§ **RECORDS SUPPLIED**

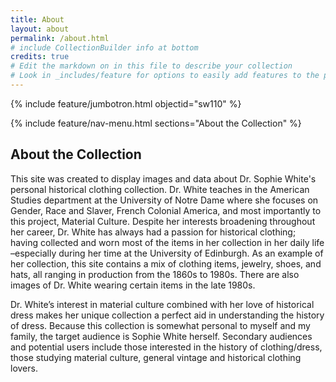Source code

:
 ```yaml
---
title: About
layout: about
permalink: /about.html
# include CollectionBuilder info at bottom
credits: true
# Edit the markdown on in this file to describe your collection
# Look in _includes/feature for options to easily add features to the page
---
```


{% include feature/jumbotron.html objectid="sw110" %}

{% include feature/nav-menu.html sections="About the Collection" %}

## About the Collection

This site was created to display images and data about Dr. Sophie White's personal historical clothing collection. Dr. White teaches in the American Studies department at the University of Notre Dame where she focuses on Gender, Race and Slaver, French Colonial America, and most importantly to this project, Material Culture. Despite her interests broadening throughout her career, Dr. White has always had a passion for historical clothing; having collected and worn most of the items in her collection in her daily life –especially during her time at the University of Edinburgh. As an example of her collection, this site contains a mix of clothing items, jewelry, shoes, and hats, all ranging in production from the 1860s to 1980s. There are also images of Dr. White wearing certain items in the late 1980s. 

Dr. White’s interest in material culture combined with her love of historical dress makes her unique collection a perfect aid in understanding the history of dress. Because this collection is somewhat personal to myself and my family, the target audience is Sophie White herself. Secondary audiences and potential users include those interested in the history of clothing/dress, those studying material culture, general vintage and historical clothing lovers.
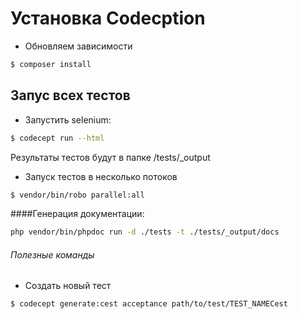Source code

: # Установка Codecption

- Обновляем зависимости
```bash
$ composer install
```

## Запус всех тестов

- Запустить selenium:
```bash
$ codecept run --html
```
Результаты тестов будут в папке /tests/_output

- Запуск тестов в несколько потоков
```bash
$ vendor/bin/robo parallel:all
```

####Генерация документации:
```bash
php vendor/bin/phpdoc run -d ./tests -t ./tests/_output/docs
```


###### Полезные команды
- Создать новый тест
```bash
$ codecept generate:cest acceptance path/to/test/TEST_NAMECest
```
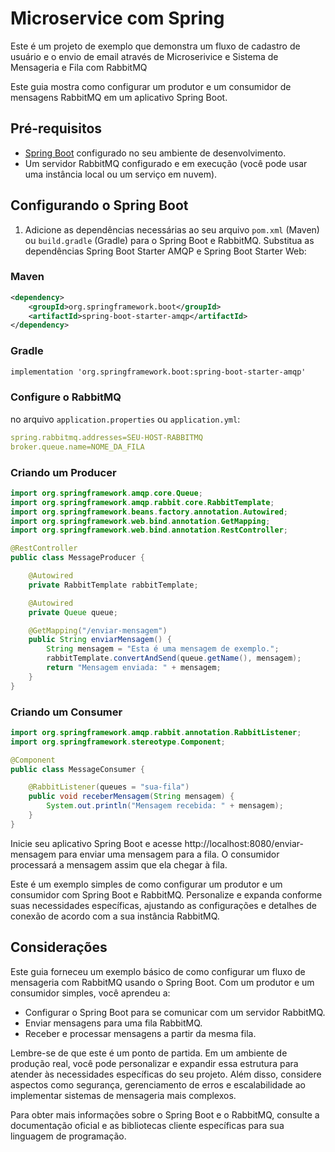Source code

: # Microservice com Spring

Este é um projeto de exemplo que demonstra um fluxo de cadastro de usuário e o envio de email através de Microserivice e Sistema de Mensageria e Fila com RabbitMQ 

Este guia mostra como configurar um produtor e um consumidor de mensagens RabbitMQ em um aplicativo Spring Boot.

## Pré-requisitos

- [Spring Boot](https://spring.io/projects/spring-boot) configurado no seu ambiente de desenvolvimento.
- Um servidor RabbitMQ configurado e em execução (você pode usar uma instância local ou um serviço em nuvem).

## Configurando o Spring Boot

1. Adicione as dependências necessárias ao seu arquivo `pom.xml` (Maven) ou `build.gradle` (Gradle) para o Spring Boot e RabbitMQ. Substitua as dependências Spring Boot Starter AMQP e Spring Boot Starter Web:

### Maven

```xml
<dependency>
    <groupId>org.springframework.boot</groupId>
    <artifactId>spring-boot-starter-amqp</artifactId>
</dependency>
```

### Gradle

```xml
implementation 'org.springframework.boot:spring-boot-starter-amqp'
```


### Configure o RabbitMQ 

no arquivo `application.properties` ou `application.yml`:

```yaml
spring.rabbitmq.addresses=SEU-HOST-RABBITMQ
broker.queue.name=NOME_DA_FILA
```

### Criando um Producer

```java
import org.springframework.amqp.core.Queue;
import org.springframework.amqp.rabbit.core.RabbitTemplate;
import org.springframework.beans.factory.annotation.Autowired;
import org.springframework.web.bind.annotation.GetMapping;
import org.springframework.web.bind.annotation.RestController;

@RestController
public class MessageProducer {

    @Autowired
    private RabbitTemplate rabbitTemplate;

    @Autowired
    private Queue queue;

    @GetMapping("/enviar-mensagem")
    public String enviarMensagem() {
        String mensagem = "Esta é uma mensagem de exemplo.";
        rabbitTemplate.convertAndSend(queue.getName(), mensagem);
        return "Mensagem enviada: " + mensagem;
    }
}

```

### Criando um Consumer

```java
import org.springframework.amqp.rabbit.annotation.RabbitListener;
import org.springframework.stereotype.Component;

@Component
public class MessageConsumer {

    @RabbitListener(queues = "sua-fila")
    public void receberMensagem(String mensagem) {
        System.out.println("Mensagem recebida: " + mensagem);
    }
}

```

Inicie seu aplicativo Spring Boot e acesse http://localhost:8080/enviar-mensagem para enviar uma mensagem para a fila. O consumidor processará a mensagem assim que ela chegar à fila.

Este é um exemplo simples de como configurar um produtor e um consumidor com Spring Boot e RabbitMQ. Personalize e expanda conforme suas necessidades específicas, ajustando as configurações e detalhes de conexão de acordo com a sua instância RabbitMQ.

## Considerações

Este guia forneceu um exemplo básico de como configurar um fluxo de mensageria com RabbitMQ usando o Spring Boot. Com um produtor e um consumidor simples, você aprendeu a:

- Configurar o Spring Boot para se comunicar com um servidor RabbitMQ.
- Enviar mensagens para uma fila RabbitMQ.
- Receber e processar mensagens a partir da mesma fila.

Lembre-se de que este é um ponto de partida. Em um ambiente de produção real, você pode personalizar e expandir essa estrutura para atender às necessidades específicas do seu projeto. Além disso, considere aspectos como segurança, gerenciamento de erros e escalabilidade ao implementar sistemas de mensageria mais complexos.

Para obter mais informações sobre o Spring Boot e o RabbitMQ, consulte a documentação oficial e as bibliotecas cliente específicas para sua linguagem de programação.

§ **PROBLEM REQUIREMENTS**
Make a copy of each line in the records that has the word "servidor".

§ **ANSWER BOX**
- Um servidor RabbitMQ configurado e em execução (você pode usar uma instância local ou um serviço em nuvem).
- Configurar o Spring Boot para se comunicar com um servidor RabbitMQ.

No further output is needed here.